[WHAT IS NEEDED] Look through the entries below. Report each line that has the word "AmericanWigeon" in it.

Source texts of formatted documents
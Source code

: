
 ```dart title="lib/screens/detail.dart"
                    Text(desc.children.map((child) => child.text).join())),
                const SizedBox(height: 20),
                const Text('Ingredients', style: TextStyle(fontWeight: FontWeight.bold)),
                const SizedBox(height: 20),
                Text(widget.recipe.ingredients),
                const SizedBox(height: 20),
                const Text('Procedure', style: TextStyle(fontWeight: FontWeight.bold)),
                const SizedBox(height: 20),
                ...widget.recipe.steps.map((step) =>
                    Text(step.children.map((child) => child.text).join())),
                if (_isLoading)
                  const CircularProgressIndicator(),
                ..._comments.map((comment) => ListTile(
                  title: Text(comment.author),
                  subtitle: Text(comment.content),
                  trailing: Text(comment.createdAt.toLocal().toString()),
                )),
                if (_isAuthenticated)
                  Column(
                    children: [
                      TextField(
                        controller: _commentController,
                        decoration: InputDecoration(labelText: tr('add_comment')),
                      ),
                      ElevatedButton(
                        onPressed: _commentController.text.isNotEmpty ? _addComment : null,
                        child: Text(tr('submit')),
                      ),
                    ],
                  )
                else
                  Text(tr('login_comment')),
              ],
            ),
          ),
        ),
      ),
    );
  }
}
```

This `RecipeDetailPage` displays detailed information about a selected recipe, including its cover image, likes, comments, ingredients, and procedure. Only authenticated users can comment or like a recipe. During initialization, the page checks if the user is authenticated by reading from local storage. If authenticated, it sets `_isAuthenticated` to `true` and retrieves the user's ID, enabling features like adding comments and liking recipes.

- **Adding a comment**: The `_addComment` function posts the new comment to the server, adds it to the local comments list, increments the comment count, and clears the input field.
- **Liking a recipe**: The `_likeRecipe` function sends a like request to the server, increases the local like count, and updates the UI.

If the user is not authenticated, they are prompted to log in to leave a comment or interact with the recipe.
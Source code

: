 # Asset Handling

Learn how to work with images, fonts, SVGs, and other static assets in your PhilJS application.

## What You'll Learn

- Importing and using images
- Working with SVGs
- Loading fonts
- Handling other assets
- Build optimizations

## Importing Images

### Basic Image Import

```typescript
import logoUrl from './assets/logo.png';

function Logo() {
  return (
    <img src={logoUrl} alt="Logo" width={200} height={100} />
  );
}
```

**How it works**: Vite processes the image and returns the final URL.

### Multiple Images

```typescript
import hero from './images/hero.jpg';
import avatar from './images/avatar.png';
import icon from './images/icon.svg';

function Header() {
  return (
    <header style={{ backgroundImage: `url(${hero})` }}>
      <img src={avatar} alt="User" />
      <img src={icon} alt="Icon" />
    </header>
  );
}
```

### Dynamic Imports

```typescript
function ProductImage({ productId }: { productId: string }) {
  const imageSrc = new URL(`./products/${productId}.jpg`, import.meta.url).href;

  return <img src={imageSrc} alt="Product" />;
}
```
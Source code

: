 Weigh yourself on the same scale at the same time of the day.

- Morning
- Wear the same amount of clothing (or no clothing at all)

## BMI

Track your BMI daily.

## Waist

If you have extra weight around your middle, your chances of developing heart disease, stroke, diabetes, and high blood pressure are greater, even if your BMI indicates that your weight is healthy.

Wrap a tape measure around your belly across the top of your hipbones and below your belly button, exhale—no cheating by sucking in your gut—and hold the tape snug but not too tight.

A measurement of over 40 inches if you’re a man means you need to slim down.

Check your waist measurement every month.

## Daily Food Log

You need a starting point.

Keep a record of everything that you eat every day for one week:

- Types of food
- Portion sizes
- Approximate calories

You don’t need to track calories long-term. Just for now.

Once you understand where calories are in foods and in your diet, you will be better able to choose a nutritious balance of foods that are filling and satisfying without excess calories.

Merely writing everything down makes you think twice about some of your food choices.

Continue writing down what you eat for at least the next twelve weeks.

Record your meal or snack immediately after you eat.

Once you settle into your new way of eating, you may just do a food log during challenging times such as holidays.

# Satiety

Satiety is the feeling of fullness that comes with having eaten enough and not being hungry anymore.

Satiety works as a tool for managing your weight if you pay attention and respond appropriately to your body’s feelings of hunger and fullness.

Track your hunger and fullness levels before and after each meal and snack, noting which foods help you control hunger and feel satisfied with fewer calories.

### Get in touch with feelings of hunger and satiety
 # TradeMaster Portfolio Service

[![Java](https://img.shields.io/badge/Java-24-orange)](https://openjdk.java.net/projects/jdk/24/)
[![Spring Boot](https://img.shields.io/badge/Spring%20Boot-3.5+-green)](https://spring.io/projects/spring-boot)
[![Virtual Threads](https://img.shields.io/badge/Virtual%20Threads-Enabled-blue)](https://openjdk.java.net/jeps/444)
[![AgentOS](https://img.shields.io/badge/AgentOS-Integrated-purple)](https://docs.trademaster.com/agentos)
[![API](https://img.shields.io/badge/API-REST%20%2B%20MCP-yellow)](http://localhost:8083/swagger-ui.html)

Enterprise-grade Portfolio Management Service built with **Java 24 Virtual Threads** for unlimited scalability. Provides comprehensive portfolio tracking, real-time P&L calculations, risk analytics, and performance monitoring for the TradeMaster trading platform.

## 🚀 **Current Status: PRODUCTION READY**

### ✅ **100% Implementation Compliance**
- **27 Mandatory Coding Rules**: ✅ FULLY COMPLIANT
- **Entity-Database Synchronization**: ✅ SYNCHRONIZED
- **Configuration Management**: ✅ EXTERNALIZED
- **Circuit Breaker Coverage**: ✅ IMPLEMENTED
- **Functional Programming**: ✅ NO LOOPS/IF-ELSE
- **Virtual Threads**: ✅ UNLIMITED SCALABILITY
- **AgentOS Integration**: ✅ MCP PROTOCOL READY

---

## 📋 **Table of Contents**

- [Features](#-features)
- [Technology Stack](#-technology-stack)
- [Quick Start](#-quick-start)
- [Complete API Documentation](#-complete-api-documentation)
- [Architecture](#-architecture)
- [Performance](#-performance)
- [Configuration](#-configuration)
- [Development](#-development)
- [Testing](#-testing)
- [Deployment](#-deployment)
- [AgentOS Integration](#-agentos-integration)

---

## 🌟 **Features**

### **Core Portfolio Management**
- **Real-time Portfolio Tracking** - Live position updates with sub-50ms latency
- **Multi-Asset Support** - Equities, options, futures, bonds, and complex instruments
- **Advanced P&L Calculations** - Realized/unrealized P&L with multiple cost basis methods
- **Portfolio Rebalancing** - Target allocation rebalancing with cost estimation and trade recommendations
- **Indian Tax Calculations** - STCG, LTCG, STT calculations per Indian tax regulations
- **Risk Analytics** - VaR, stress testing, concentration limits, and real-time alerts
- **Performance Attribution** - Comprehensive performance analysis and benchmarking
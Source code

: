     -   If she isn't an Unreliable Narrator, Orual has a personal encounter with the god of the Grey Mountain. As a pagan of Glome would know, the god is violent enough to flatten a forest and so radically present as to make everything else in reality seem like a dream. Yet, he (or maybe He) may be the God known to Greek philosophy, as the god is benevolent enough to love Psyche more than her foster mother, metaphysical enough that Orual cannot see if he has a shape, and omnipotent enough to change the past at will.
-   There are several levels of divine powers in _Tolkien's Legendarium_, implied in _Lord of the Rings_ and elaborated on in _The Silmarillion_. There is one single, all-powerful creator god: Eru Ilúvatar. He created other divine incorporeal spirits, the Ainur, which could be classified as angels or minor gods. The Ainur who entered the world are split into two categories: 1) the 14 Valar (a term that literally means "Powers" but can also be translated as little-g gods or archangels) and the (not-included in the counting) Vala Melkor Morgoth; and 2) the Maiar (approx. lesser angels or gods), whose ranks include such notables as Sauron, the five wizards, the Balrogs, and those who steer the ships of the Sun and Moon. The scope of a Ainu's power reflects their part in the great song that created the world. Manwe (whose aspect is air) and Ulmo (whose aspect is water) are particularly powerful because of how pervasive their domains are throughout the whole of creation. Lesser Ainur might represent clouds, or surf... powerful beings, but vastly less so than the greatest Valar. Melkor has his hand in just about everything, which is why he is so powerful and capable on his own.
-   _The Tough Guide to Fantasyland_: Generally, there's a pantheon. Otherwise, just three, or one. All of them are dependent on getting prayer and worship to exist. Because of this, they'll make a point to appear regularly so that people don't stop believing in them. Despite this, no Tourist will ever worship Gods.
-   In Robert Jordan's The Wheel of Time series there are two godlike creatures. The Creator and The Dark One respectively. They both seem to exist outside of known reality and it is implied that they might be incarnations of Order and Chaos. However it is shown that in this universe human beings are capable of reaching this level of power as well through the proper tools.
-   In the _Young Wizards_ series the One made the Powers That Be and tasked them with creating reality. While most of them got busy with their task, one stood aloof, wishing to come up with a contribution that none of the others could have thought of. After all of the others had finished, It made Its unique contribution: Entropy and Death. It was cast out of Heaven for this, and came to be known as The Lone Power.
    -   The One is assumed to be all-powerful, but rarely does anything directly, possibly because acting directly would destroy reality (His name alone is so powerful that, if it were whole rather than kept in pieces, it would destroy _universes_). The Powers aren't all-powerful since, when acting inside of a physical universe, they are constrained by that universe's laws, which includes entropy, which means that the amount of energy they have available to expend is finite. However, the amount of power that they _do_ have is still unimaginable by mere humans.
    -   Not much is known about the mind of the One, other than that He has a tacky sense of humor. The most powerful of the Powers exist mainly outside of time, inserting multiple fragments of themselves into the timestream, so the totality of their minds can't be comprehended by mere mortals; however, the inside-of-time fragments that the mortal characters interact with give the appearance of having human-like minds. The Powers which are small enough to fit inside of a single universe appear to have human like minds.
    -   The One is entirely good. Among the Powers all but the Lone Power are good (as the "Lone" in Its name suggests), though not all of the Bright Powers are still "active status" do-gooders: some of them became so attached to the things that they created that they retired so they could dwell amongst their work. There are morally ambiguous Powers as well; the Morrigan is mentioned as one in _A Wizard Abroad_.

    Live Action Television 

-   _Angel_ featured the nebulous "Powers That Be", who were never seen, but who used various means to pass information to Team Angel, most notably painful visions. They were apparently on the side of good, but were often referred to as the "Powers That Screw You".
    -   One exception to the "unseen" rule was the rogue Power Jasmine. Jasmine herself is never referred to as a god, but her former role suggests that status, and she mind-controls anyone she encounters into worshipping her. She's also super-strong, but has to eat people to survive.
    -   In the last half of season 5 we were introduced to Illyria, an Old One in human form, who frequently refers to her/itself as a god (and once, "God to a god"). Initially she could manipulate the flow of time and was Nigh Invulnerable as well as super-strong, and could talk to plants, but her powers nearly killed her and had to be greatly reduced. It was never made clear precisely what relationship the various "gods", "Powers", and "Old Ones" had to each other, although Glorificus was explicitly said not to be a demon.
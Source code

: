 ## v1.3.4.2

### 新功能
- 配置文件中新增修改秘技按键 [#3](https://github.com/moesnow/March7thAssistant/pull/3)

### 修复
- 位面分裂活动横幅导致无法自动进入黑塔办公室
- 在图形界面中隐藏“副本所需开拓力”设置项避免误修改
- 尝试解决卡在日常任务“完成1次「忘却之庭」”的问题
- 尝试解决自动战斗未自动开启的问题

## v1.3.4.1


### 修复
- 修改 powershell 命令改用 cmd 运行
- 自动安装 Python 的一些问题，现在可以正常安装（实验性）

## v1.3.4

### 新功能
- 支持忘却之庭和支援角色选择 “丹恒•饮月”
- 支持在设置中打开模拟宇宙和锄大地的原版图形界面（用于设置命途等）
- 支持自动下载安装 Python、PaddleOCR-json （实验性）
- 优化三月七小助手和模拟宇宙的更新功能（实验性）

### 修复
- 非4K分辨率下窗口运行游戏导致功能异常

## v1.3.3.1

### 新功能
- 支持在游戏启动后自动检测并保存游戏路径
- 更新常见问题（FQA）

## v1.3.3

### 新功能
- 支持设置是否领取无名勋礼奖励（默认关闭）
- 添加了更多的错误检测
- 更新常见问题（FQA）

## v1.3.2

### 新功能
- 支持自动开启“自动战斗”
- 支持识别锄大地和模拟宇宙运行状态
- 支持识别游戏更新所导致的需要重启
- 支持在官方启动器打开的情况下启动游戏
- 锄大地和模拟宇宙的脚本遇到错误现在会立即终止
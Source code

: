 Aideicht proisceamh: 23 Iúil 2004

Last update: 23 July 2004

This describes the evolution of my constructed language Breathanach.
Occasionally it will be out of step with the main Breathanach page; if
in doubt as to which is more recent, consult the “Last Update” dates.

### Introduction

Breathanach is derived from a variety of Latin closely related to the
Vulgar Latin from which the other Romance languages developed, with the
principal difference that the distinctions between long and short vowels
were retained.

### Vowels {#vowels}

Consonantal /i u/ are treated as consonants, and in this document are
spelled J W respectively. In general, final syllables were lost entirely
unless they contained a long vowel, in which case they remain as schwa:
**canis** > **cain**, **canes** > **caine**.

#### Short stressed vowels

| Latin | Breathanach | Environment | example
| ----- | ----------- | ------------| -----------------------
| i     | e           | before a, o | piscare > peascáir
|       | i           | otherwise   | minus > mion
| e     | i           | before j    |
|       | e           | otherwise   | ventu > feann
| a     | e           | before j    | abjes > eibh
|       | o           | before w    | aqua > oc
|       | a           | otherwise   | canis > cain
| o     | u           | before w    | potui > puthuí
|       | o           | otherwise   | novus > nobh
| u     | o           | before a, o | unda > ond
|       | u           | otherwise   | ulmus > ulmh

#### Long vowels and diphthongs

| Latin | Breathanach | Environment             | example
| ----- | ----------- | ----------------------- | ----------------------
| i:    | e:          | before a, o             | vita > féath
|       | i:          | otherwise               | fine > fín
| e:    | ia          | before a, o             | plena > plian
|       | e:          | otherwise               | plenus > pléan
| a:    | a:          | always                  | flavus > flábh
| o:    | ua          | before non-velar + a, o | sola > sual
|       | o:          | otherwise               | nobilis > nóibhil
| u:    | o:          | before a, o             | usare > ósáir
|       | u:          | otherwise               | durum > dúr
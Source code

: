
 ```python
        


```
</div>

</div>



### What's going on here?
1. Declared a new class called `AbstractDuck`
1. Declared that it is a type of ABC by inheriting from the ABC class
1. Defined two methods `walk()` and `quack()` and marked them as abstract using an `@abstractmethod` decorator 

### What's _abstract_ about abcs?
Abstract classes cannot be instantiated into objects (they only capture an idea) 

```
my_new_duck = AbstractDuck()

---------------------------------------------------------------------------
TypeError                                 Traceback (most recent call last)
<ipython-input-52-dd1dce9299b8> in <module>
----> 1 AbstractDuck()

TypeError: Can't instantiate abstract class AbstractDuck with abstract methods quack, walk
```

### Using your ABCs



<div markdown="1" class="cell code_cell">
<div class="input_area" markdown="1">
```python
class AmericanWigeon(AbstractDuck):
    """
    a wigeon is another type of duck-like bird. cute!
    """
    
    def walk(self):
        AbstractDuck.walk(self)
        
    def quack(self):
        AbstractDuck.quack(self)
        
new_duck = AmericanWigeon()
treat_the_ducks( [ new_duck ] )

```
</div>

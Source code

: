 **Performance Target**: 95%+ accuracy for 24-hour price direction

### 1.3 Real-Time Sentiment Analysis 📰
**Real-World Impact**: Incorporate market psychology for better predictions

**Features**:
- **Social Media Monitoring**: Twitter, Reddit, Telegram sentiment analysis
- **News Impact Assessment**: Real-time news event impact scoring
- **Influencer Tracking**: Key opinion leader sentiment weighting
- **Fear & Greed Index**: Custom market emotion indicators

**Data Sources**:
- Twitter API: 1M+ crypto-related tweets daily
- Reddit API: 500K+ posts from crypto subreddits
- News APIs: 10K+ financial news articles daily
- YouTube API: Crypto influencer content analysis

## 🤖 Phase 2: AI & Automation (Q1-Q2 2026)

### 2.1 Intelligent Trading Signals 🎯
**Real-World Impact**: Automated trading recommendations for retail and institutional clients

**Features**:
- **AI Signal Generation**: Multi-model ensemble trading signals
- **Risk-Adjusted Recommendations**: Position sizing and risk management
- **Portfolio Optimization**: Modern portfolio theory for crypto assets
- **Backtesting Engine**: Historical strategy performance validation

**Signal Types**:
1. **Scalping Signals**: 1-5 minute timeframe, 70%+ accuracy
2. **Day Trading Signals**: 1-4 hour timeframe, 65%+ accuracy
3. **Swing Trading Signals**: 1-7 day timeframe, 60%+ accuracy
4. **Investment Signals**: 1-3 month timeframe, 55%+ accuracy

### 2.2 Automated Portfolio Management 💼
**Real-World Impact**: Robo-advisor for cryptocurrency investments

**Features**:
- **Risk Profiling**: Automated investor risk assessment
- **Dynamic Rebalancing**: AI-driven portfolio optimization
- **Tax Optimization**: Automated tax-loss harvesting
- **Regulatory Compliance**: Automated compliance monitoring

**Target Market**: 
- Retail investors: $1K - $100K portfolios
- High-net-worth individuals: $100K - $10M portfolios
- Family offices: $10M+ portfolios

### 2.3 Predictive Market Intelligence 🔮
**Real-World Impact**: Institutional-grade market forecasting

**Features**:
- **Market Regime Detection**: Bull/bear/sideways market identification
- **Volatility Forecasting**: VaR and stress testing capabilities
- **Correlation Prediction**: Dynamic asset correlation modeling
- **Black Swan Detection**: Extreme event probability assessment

[ANSWER SECTION]
class AmericanWigeon(AbstractDuck):
new_duck = AmericanWigeon()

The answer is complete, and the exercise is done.